* **WORK TO BE COMPLETED**: Locate the string "total" in the records below. Copy every line where it occurs.

^^^^^^^^

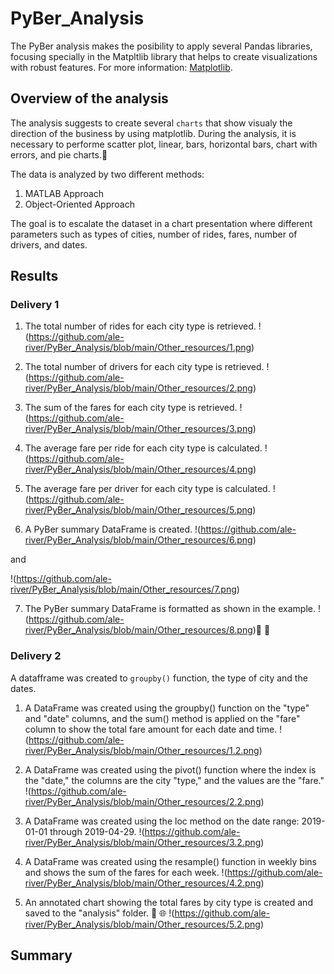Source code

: # PyBer_Analysis
The PyBer analysis makes the posibility to apply several Pandas libraries, focusing specially in the Matpltlib library that helps to create visualizations with robust features. For more information: [Matplotlib](https://matplotlib.org/3.1.0/index.html).

## Overview of the analysis
The analysis suggests to create several `charts` that show visualy the direction of the business by using matplotlib. During the analysis, it is necessary to performe scatter plot, linear, bars, horizontal bars, chart with errors, and pie charts.:monkey:

The data is analyzed by two different methods:
1. MATLAB Approach
2. Object-Oriented Approach

The goal is to escalate the dataset in a chart presentation where different parameters such as types of cities, number of rides, fares, number of drivers, and dates.

## Results
### Delivery 1

1. The total number of rides for each city type is retrieved.
!(https://github.com/ale-river/PyBer_Analysis/blob/main/Other_resources/1.png)

2. The total number of drivers for each city type is retrieved.
!(https://github.com/ale-river/PyBer_Analysis/blob/main/Other_resources/2.png)

3. The sum of the fares for each city type is retrieved.
!(https://github.com/ale-river/PyBer_Analysis/blob/main/Other_resources/3.png)

4. The average fare per ride for each city type is calculated.
!(https://github.com/ale-river/PyBer_Analysis/blob/main/Other_resources/4.png)

5. The average fare per driver for each city type is calculated.
!(https://github.com/ale-river/PyBer_Analysis/blob/main/Other_resources/5.png)

6. A PyBer summary DataFrame is created.
!(https://github.com/ale-river/PyBer_Analysis/blob/main/Other_resources/6.png)

and 

!(https://github.com/ale-river/PyBer_Analysis/blob/main/Other_resources/7.png)

7. The PyBer summary DataFrame is formatted as shown in the example.
!(https://github.com/ale-river/PyBer_Analysis/blob/main/Other_resources/8.png):hugs: :partying_face:

### Delivery 2
A datafframe was created to `groupby()` function, the type of city and the dates.

1. A DataFrame was created using the groupby() function on the "type" and "date" columns, and the sum() method is applied on the "fare" column to show the total fare amount for each date and time.
!(https://github.com/ale-river/PyBer_Analysis/blob/main/Other_resources/1.2.png)

2. A DataFrame was created using the pivot() function where the index is the "date," the columns are the city "type," and the values are the "fare."
!(https://github.com/ale-river/PyBer_Analysis/blob/main/Other_resources/2.2.png)

3. A DataFrame was created using the loc method on the date range: 2019-01-01 through 2019-04-29.
!(https://github.com/ale-river/PyBer_Analysis/blob/main/Other_resources/3.2.png)

4. A DataFrame was created using the resample() function in weekly bins and shows the sum of the fares for each week.
!(https://github.com/ale-river/PyBer_Analysis/blob/main/Other_resources/4.2.png)

5. An annotated chart showing the total fares by city type is created and saved to the "analysis" folder. :brain: :globe_with_meridians:
!(https://github.com/ale-river/PyBer_Analysis/blob/main/Other_resources/5.2.png)

## Summary
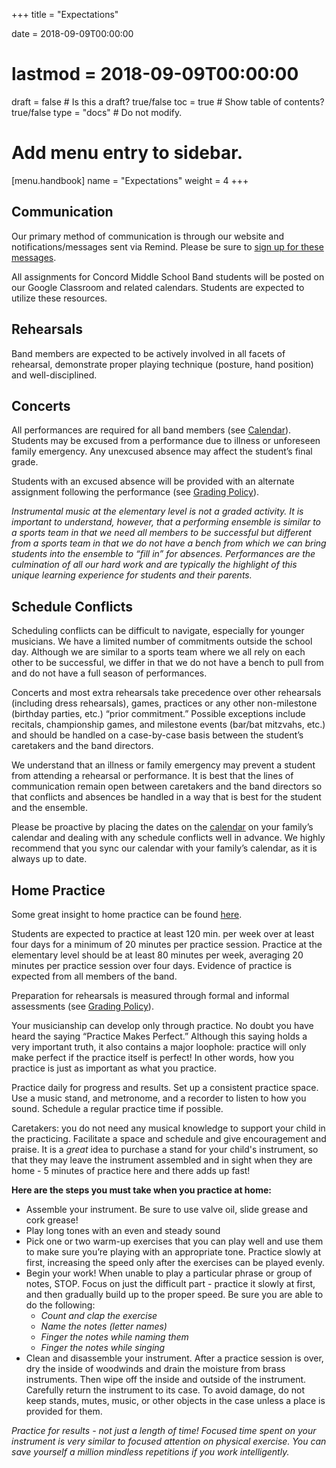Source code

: +++
title = "Expectations"

date = 2018-09-09T00:00:00
# lastmod = 2018-09-09T00:00:00

draft = false  # Is this a draft? true/false
toc = true  # Show table of contents? true/false
type = "docs"  # Do not modify.

# Add menu entry to sidebar.
[menu.handbook]
  name = "Expectations"
  weight = 4
+++

## Communication

Our primary method of communication is through our website and notifications/messages sent via Remind. Please be sure to [sign up for these messages](../reminders).

All assignments for Concord Middle School Band students will be posted on our Google Classroom and related calendars. Students are expected to utilize these resources.

## Rehearsals

Band members are expected to be actively involved in all facets of rehearsal, demonstrate proper playing technique (posture, hand position) and well-disciplined.

## Concerts

All performances are required for all band members (see [Calendar](../calendar)). Students may be excused from a performance due to illness or unforeseen family emergency.  Any unexcused absence may affect the student’s final grade.   

Students with an excused absence will be provided with an alternate assignment following the performance (see [Grading Policy](grading)).

*Instrumental music at the elementary level is not a graded activity. It is important to understand, however, that a performing ensemble is similar to a sports team in that we need all members to be successful but different from a sports team in that we do not have a bench from which we can bring students into the ensemble to “fill in” for absences. Performances are the culmination of all our hard work and are typically the highlight of this unique learning experience for students and their parents.*

## Schedule Conflicts

Scheduling conflicts can be difficult to navigate, especially for younger musicians. We have a limited number of commitments outside the school day. Although we are similar to a sports team where we all rely on each other to be successful, we differ in that we do not have a bench to pull from and do not have a full season of performances.

Concerts and most extra rehearsals take precedence over other rehearsals (including dress rehearsals), games, practices or any other non-milestone (birthday parties, etc.) “prior commitment.” Possible exceptions include recitals, championship games, and milestone events (bar/bat mitzvahs, etc.) and should be handled on a case-by-case basis between the student’s caretakers and the band directors.

We understand that an illness or family emergency may prevent a student from attending a rehearsal or performance. It is best that the lines of communication remain open between caretakers and the band directors so that conflicts and absences be handled in a way that is best for the student and the ensemble.

Please be proactive by placing the dates on the [calendar](../calendar) on your family’s calendar and dealing with any schedule conflicts well in advance. We highly recommend that you sync our calendar with your family’s calendar, as it is always up to date.

## Home Practice

Some great insight to home practice can be found [here](http://www.musicparentsguide.com/2017/02/09/parents-guide-music-practicing).

Students are expected to practice at least 120 min. per week over at least four days for a minimum of 20 minutes per practice session. Practice at the elementary level should be at least 80 minutes per week, averaging 20 minutes per practice session over four days. Evidence of practice is expected from all members of the band.

Preparation for rehearsals is measured through formal and informal assessments (see [Grading Policy](grading)).

Your musicianship can develop only through practice. No doubt you have heard the saying “Practice Makes Perfect.” Although this saying holds a very important truth, it also contains a major loophole: practice will only make perfect if the practice itself is perfect! In other words, how you practice is just as important as what you practice.

Practice daily for progress and results. Set up a consistent practice space. Use a music stand, and metronome, and a recorder to listen to how you sound. Schedule a regular practice time if possible.  

Caretakers: you do not need any musical knowledge to support your child in the practicing. Facilitate a space and schedule and give encouragement and praise. It is a *great* idea to purchase a stand for your child's instrument, so that they may leave the instrument assembled and in sight when they are home - 5 minutes of practice here and there adds up fast!

__Here are the steps you must take when you practice at home:__

- Assemble your instrument. Be sure to use valve oil, slide grease and cork grease!
- Play long tones with an even and steady sound
- Pick one or two warm-up exercises that you can play well and use them to make sure you’re playing with an appropriate tone. Practice slowly at first, increasing the speed only after the exercises can be played evenly.
- Begin your work! When unable to play a particular phrase or group of notes, STOP. Focus on just the difficult part - practice it slowly at first, and then gradually build up to the proper speed. Be sure you are able to do the following:
  + *Count and clap the exercise*
  + *Name the notes (letter names)*
  + *Finger the notes while naming them*
  + *Finger the notes while singing*
- Clean and disassemble your instrument. After a practice session is over, dry the inside of woodwinds and drain the moisture from brass instruments. Then wipe off the inside and outside of the instrument. Carefully return the instrument to its case. To avoid damage, do not keep stands, mutes, music, or other objects in the case unless a place is provided for them.

*Practice for results - not just a length of time! Focused time spent on your instrument is very similar to focused attention on physical exercise. You can save yourself a million mindless repetitions if you work intelligently.*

^^^^^^^^

* **EXPECTED OUTPUT**:
1. The total number of rides for each city type is retrieved.
2. The total number of drivers for each city type is retrieved.
1. A DataFrame was created using the groupby() function on the "type" and "date" columns, and the sum() method is applied on the "fare" column to show the total fare amount for each date and time.
5. An annotated chart showing the total fares by city type is created and saved to the "analysis" folder. :brain: :globe_with_meridians:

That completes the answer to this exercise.